All this leads to the words of Jesus recorded in today’s Gospel from Luke. If we are to be in the image of God, then we need to act as God acts. God forgives those who do evil, who show themselves as His enemy. All they must do is repent, even of murder. We all are obligated to forgive our own enemies. Perhaps somebody sent you an email that you took to be authentic communications from your financial institution. You clicked on the wrong link and lost a thousand dollars. Certainly, report the theft. This guy or gal needs to be taken out of circulation. But forgive. Act as God would.

Forgive and pray for enemies. There have been and still are politicians who would make all of us admit murder is a good way to treat a child before birth. Forgive them; pray for their conversion and healing. There are medical doctors who would treat “gender dysphoria” by mutilating a young man or woman’s body. Forgive them; pray for their conversion and healing. Yes, ask the question “what would Jesus do?” and follow through appropriately.

Many people go through life just hoping to get by, to live in mediocrity. The popular way to phrase this is “fly under the radar.”

Did the Son of God, Jesus Christ, Lord and God and Creator of the Universe, put aside His transcendent glory and empty Himself, coming down all the way to assume our weak human nature so that we could “get by”? Listen to J.S. Bach’s Mass in B minor and focus on the almost unbelievable “Crucifixus.” Try to do that without weeping all the way through. Did Jesus, the crucified King of the Jews, naked before the world and dying between two condemned criminals, give up His spirit so that we could live in mediocrity? The plan of God to deify every human, to make us eternal images of Christ, united with the Trinity in power—was that consummated so that we could just “fly under the radar”?

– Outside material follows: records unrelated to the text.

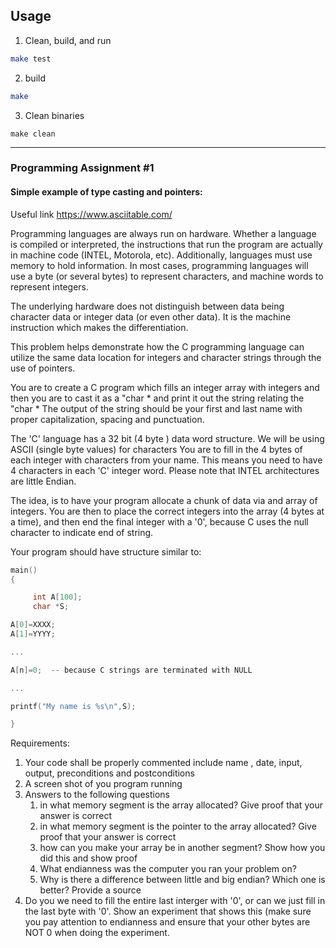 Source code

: 
## Usage
1. Clean, build, and run
```bash
make test
```

2. build
```bash
make
```

3. Clean binaries
```
make clean
```
---

### Programming Assignment #1
#### Simple example of type casting and pointers:

 

Useful link <https://www.asciitable.com/>

 

Programming languages are always run on hardware.   Whether a language is compiled or interpreted, the instructions that run the program are actually in machine code (INTEL, Motorola, etc).   Additionally, languages must use memory to hold information.  In most cases, programming languages will use a byte (or several bytes) to represent characters, and machine words to represent integers.

The underlying hardware does not distinguish between data being character data or integer data (or even other data).  It is the machine instruction which makes the differentiation.

This problem helps demonstrate how the C programming language can utilize the same data location for integers and character strings through the use of pointers.

You are to create a C program which fills an integer array with integers and then you are to cast it as a "char * and print it out the string relating the "char *  The output of the string should be your first and last name with proper capitalization, spacing and punctuation. 

The 'C' language has a 32 bit (4 byte ) data word structure.   We will be using ASCII (single byte values) for characters  You are to fill in the 4 bytes of each integer with characters from your name.  This means you need to have 4 characters in each 'C' integer word.  Please note that INTEL architectures are little Endian.

The idea, is to have your program allocate a chunk of data via and array of integers.   You are then to place the correct integers into the array (4 bytes at a time), and then end the final integer with a '0', because C uses the null character to indicate end of string.

Your program should have structure similar to:

 
```c
main()
{

     int A[100];
     char *S;

A[0]=XXXX;
A[1]=YYYY;

...

A[n]=0;  -- because C strings are terminated with NULL

...

printf("My name is %s\n",S);

} 

```

Requirements:

1. Your code shall be properly commented include name , date, input, output, preconditions and postconditions
2. A screen shot of you program running
3. Answers to the following questions
   1. in what memory segment is the array allocated?  Give proof that your answer is correct
   2. in what memory segment is the pointer to the array allocated? Give proof that your answer is correct
   3. how can you make your array be in  another segment?  Show how you did this and show proof
   4. What endianness was the computer you ran your problem on?
   5. Why is there a difference between little and big endian?   Which one is better?  Provide a source
4. Do you we need to fill the entire last interger with '0', or can we just fill in the last byte with '0'.  Show an experiment that shows this (make sure you pay attention to endianness and ensure that your other bytes are NOT 0 when doing the experiment. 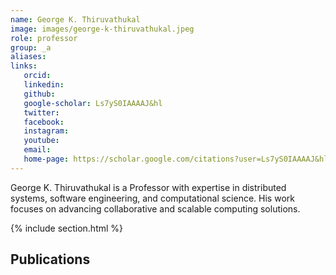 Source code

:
 ```yaml
---
name: George K. Thiruvathukal
image: images/george-k-thiruvathukal.jpeg
role: professor
group: _a
aliases:
links:
   orcid: 
   linkedin: 
   github: 
   google-scholar: Ls7yS0IAAAAJ&hl
   twitter: 
   facebook: 
   instagram: 
   youtube: 
   email: 
   home-page: https://scholar.google.com/citations?user=Ls7yS0IAAAAJ&hl=en
---
```


George K. Thiruvathukal is a Professor with expertise in distributed systems, software engineering, and computational science. His work focuses on advancing collaborative and scalable computing solutions.

{% include section.html %}
## Publications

Look carefully at today’s Gospel again and see that Christ’s commands to us about our enemies, about doing good, about blessing those who curse us are about making us by grace into the men and women God intended from the start. He wants us to be magnanimous, virtuous givers. He wants each of us to be great. For this dream of God and the grace to accomplish it, we give praise to the Blessed Trinity now and forever, Amen.